• WHAT THE TASK REQUIRES: Pictures stay out of this copy; please retype only the lines from the start of the records through the line with "Как же им не".

━━━

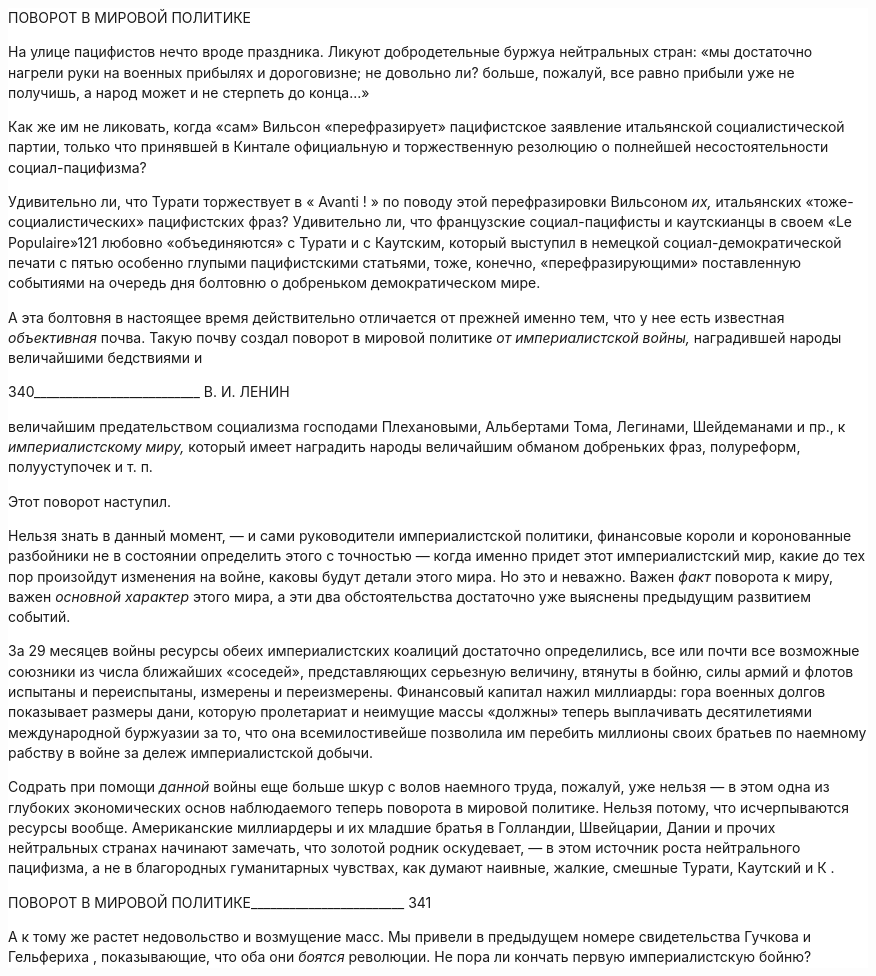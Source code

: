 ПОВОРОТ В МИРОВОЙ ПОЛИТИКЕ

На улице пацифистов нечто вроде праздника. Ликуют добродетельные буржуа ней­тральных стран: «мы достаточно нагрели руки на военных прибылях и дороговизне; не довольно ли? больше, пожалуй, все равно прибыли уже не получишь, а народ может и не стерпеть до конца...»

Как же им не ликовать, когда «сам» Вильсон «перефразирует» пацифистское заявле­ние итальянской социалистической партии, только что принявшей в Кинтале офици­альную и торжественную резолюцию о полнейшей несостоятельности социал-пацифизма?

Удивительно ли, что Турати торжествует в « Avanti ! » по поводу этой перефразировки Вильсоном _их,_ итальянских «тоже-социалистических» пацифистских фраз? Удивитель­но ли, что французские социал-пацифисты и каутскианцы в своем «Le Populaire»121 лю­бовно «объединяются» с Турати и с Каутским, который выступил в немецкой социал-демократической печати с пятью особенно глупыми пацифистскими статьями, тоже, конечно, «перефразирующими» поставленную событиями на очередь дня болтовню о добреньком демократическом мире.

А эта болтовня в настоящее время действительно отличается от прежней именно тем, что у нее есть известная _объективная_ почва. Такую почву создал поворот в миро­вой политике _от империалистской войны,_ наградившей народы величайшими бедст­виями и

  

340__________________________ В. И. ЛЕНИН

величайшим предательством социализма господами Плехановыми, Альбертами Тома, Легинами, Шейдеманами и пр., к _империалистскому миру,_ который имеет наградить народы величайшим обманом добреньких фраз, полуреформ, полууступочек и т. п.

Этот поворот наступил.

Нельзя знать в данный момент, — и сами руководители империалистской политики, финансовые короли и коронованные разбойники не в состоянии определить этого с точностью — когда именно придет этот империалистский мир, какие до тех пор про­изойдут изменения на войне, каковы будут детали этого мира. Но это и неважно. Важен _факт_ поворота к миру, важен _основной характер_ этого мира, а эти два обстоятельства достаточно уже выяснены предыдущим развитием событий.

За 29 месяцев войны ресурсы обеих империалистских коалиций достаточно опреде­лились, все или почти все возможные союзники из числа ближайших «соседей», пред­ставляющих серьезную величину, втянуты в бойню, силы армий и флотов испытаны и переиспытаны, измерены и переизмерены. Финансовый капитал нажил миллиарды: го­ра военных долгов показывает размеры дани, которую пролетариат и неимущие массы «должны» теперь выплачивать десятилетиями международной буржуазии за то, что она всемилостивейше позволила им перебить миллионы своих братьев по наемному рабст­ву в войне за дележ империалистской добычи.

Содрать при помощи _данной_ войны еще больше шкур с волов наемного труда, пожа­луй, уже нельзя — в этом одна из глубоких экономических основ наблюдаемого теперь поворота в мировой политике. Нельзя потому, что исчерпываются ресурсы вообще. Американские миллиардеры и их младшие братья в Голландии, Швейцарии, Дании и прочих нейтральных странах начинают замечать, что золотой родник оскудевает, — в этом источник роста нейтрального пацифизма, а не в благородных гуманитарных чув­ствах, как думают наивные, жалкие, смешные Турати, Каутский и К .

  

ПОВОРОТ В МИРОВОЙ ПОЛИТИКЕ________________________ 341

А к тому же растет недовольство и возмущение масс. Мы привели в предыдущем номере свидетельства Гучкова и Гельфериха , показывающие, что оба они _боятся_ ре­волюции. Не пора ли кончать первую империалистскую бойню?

━━━

• ANSWER TO THIS EXERCISE:
Source code

: ПОВОРОТ В МИРОВОЙ ПОЛИТИКЕ

На улице пацифистов нечто вроде праздника. Ликуют добродетельные буржуа ней­тральных стран: «мы достаточно нагрели руки на военных прибылях и дороговизне; не довольно ли? больше, пожалуй, все равно прибыли уже не получишь, а народ может и не стерпеть до конца...»

Как же им не ликовать, когда «сам» Вильсон «перефразирует» пацифистское заявле­ние итальянской социалистической партии, только что принявшей в Кинтале офици­альную и торжественную резолюцию о полнейшей несостоятельности социал-пацифизма?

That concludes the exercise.